◆ Task item:
Go through the material and return every line that contains the string "uploads".

◆ Data records:

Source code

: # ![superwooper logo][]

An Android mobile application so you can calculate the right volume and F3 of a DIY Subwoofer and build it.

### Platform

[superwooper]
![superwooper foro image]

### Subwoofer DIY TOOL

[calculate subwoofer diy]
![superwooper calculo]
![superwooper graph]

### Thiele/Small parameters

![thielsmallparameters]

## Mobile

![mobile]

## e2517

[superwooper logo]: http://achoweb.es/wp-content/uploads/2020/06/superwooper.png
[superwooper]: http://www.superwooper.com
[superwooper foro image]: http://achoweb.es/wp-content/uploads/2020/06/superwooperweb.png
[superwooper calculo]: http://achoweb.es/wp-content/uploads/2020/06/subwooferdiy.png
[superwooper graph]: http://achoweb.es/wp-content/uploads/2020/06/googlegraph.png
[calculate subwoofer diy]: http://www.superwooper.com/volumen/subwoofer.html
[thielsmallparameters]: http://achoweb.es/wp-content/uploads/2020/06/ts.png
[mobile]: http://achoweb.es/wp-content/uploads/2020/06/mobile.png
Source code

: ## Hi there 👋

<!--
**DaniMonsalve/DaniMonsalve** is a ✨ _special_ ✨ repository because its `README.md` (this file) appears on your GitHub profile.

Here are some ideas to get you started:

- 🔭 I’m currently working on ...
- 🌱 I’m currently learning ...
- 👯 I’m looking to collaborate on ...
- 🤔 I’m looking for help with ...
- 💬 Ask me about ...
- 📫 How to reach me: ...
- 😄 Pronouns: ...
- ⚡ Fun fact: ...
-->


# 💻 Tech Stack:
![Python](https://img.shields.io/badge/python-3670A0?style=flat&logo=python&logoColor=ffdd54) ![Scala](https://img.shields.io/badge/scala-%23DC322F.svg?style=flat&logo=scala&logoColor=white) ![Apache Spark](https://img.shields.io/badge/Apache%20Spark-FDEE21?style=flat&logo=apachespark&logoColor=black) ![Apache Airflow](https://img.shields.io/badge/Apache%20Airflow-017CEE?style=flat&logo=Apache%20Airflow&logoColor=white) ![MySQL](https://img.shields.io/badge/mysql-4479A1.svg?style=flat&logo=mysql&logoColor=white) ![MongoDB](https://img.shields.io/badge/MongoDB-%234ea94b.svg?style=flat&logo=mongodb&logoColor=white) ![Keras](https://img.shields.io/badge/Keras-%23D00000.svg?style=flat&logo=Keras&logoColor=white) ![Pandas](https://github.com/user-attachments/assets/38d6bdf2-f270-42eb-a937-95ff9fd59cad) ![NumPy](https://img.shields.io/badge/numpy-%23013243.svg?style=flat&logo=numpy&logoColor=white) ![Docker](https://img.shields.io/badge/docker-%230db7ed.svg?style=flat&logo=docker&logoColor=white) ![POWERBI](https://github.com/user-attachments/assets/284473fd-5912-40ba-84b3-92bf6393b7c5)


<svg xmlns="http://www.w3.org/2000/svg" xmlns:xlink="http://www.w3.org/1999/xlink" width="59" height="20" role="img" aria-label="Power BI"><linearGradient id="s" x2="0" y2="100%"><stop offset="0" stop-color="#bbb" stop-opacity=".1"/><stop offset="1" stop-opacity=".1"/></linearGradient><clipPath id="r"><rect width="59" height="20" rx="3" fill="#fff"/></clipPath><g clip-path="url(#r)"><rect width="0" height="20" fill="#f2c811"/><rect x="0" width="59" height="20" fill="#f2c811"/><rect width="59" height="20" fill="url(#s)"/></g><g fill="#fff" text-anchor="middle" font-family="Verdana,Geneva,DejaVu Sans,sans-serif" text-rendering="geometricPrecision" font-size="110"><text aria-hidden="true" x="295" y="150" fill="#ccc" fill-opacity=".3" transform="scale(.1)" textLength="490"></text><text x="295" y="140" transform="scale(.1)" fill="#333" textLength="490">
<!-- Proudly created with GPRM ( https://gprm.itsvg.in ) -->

◆ Result for this task:
[superwooper logo]: http://achoweb.es/wp-content/uploads/2020/06/superwooper.png
[superwooper foro image]: http://achoweb.es/wp-content/uploads/2020/06/superwooperweb.png
[superwooper calculo]: http://achoweb.es/wp-content/uploads/2020/06/subwooferdiy.png
[superwooper graph]: http://achoweb.es/wp-content/uploads/2020/06/googlegraph.png
[thielsmallparameters]: http://achoweb.es/wp-content/uploads/2020/06/ts.png
[mobile]: http://achoweb.es/wp-content/uploads/2020/06/mobile.png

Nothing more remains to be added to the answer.